Mon but, en cela, est de conclure à ce que nous n'abandonnions,
ni vous ni moi, la carrière dans laquelle nous
avançons ensemble depuis si longtemps; à ce que nous ne
renoncions pas à la vie politique, qui est pour nous comme
un ami de notre âge, un ami que nous avons constamment
pratiqué; à ce que nous n'allions pas échanger cette vie
contre un autre genre d'existence dont nous n'avons pas
l'habitude et que le temps ne nous permettrait pas de nous
rendre habituelle et familière; enfin à ce que nous persistions
à faire ce qui fut notre première occupation. Oui :
proposons-nous aussi bien pour but une vie honorable que
la vie elle-même : à moins que nous ne devions, pour le peu
de temps qui nous reste, condamner tout celui que nous
avons déjà vécu, en laissant croire que ce temps a été perdu
inutilement et sans aucun résultat honorable.

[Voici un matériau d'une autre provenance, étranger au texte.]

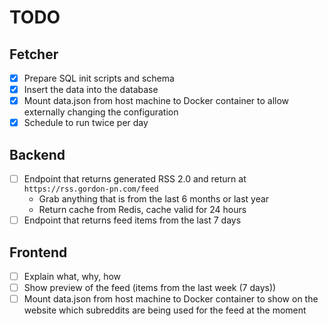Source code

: # TODO

## Fetcher

* [x] Prepare SQL init scripts and schema
* [x] Insert the data into the database
* [x] Mount data.json from host machine to Docker container to allow externally changing the configuration
* [x] Schedule to run twice per day

## Backend

* [ ] Endpoint that returns generated RSS 2.0 and return at `https://rss.gordon-pn.com/feed`
  * Grab anything that is from the last 6 months or last year
  * Return cache from Redis, cache valid for 24 hours
* [ ] Endpoint that returns feed items from the last 7 days

## Frontend

* [ ] Explain what, why, how
* [ ] Show preview of the feed (items from the last week (7 days))
* [ ] Mount data.json from host machine to Docker container to show on the website which subreddits are being used for the feed at the moment
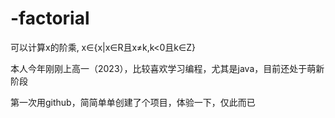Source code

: # -factorial
可以计算x的阶乘, x∈{x|x∈R且x≠k,k<0且k∈Z}

本人今年刚刚上高一（2023），比较喜欢学习编程，尤其是java，目前还处于萌新阶段

第一次用github，简简单单创建了个项目，体验一下，仅此而已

La tyrannie, malgré ce que Denys disait à quelqu'un,
n'est pas un beau monument pour y être enseveli. Lui, du
moins, en ne cessant pas de régner avec injustice, rendit
son malheur plus complet; et j'approuve Diogène. Plus
tard à Corinthe il eut occasion de voir le fils de ce même
Denys : de prince, le jeune homme était devenu simple particulier :
"Denys, lui dit-il, combien ta condition actuelle
est loin d'être celle que tu mérites! Au lieu de vivre parmi
nous libre et exempt de craintes, tu devrais être là-bas,
confiné derrière tes donjons de tyran, comme ton père, et y
attendre la vieillesse." C'est un gouvernement populaire et
légitime, c'est le gouvernement exercé par un homme sachant
se rendre aussi utile quand il obéit que quand il commande,
qui est un beau monument pour y être enseveli, puisqu'à
la gloire acquise pendant sa vie il ajoute la mort pour
couronnement. C'est là en effet,
"Ce qui descend en dernier dans la tombe ..."

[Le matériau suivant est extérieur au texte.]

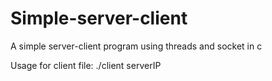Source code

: # Simple-server-client
A simple server-client program using threads and socket in c

 Usage for client file: ./client serverIP
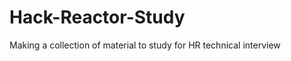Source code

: Hack-Reactor-Study
==================

Making a collection of material to study for HR technical interview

comme dit Simonide, excepté pour ceux en qui meurent
avant le trépas l'humanité et l'amour du bien, en qui le zèle
pour les belles choses s'éteint avant le désir de celles qui
sont nécessaires à l'existence : tant les facultés actives et divines
de leur âme sont plus languissantes que leurs passions
et leurs affections corporelles !
Il n'est beau ni de proclamer, ni de laisser proclamer par
d'autres, que l'acquisition des richesses soit le seul travail
où l'on ne se fatigue pas. Et même, certaine pensée de
Thucydide doit être prise dans un meilleur sens. N'admettons
pas que ce soit l'ambition seule qui résiste à la vieillesse :
c'est bien plutôt l'amour du pays et le dévouement à
la chose publique, sentiment que conservent jusqu'à la fin
les fourmis et les abeilles. Car personne jamais n'a vu une
abeille en vieillissant devenir bourdon, rôle où quelques-uns
prétendraient réduire les hommes d'Etat qui n'ont plus
la vigueur de l'âge. On voudrait que ceux-ci, ne pensant
qu'à manger, restassent ainsi relégués à la maison. Comme
la rouille use le fer, on souffrirait avec indifférence que
l'inaction éteignît les facultés actives de leur âme.
Caton disait, que la vieillesse ayant beaucoup de difformités
fatales qui lui sont particulières, on ne doit pas, de
propos délibéré, lui imprimer encore la dégradation attachée
au vice. Or, entre beaucoup d'autres vices, le désoeuvrement,
la lâcheté et la mollesse déshonorent peut-être le
plus un vieillard, lorsque des prétoires où il exerçait une
magistrature il descend à des détails de ménage tout féminins,
ou bien qu'il va dans les champs inspecter les glaneuses
et les moissonneurs.
"OEdipe et sa fameuse énigme, où sont-ils donc?"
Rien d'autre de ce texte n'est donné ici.